▶ [Task] Look through the records below for the line with "- Create open" and the line with "### Core Components", then return those lines and all lines between, exactly.

:: Dataset extract ::

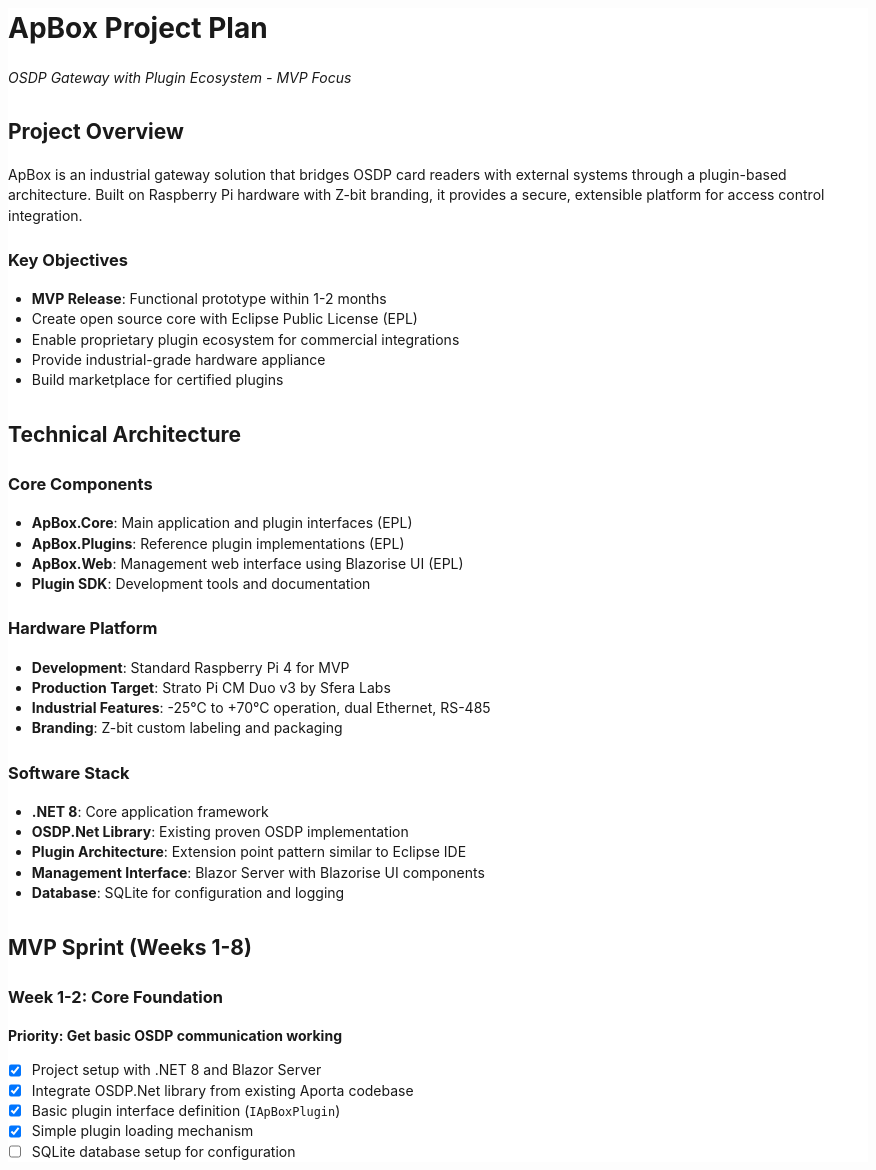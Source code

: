 # ApBox Project Plan
*OSDP Gateway with Plugin Ecosystem - MVP Focus*

## Project Overview

ApBox is an industrial gateway solution that bridges OSDP card readers with external systems through a plugin-based architecture. Built on Raspberry Pi hardware with Z-bit branding, it provides a secure, extensible platform for access control integration.

### Key Objectives
- **MVP Release**: Functional prototype within 1-2 months
- Create open source core with Eclipse Public License (EPL)
- Enable proprietary plugin ecosystem for commercial integrations
- Provide industrial-grade hardware appliance
- Build marketplace for certified plugins

## Technical Architecture

### Core Components
- **ApBox.Core**: Main application and plugin interfaces (EPL)
- **ApBox.Plugins**: Reference plugin implementations (EPL)
- **ApBox.Web**: Management web interface using Blazorise UI (EPL)
- **Plugin SDK**: Development tools and documentation

### Hardware Platform
- **Development**: Standard Raspberry Pi 4 for MVP
- **Production Target**: Strato Pi CM Duo v3 by Sfera Labs
- **Industrial Features**: -25°C to +70°C operation, dual Ethernet, RS-485
- **Branding**: Z-bit custom labeling and packaging

### Software Stack
- **.NET 8**: Core application framework
- **OSDP.Net Library**: Existing proven OSDP implementation
- **Plugin Architecture**: Extension point pattern similar to Eclipse IDE
- **Management Interface**: Blazor Server with Blazorise UI components
- **Database**: SQLite for configuration and logging

## MVP Sprint (Weeks 1-8)

### Week 1-2: Core Foundation
**Priority: Get basic OSDP communication working**
- [x] Project setup with .NET 8 and Blazor Server
- [x] Integrate OSDP.Net library from existing Aporta codebase
- [x] Basic plugin interface definition (`IApBoxPlugin`)
- [x] Simple plugin loading mechanism
- [ ] SQLite database setup for configuration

:::

▶ [Exercise response]
- Create open source core with Eclipse Public License (EPL)
- Enable proprietary plugin ecosystem for commercial integrations
- Provide industrial-grade hardware appliance
- Build marketplace for certified plugins

## Technical Architecture

### Core Components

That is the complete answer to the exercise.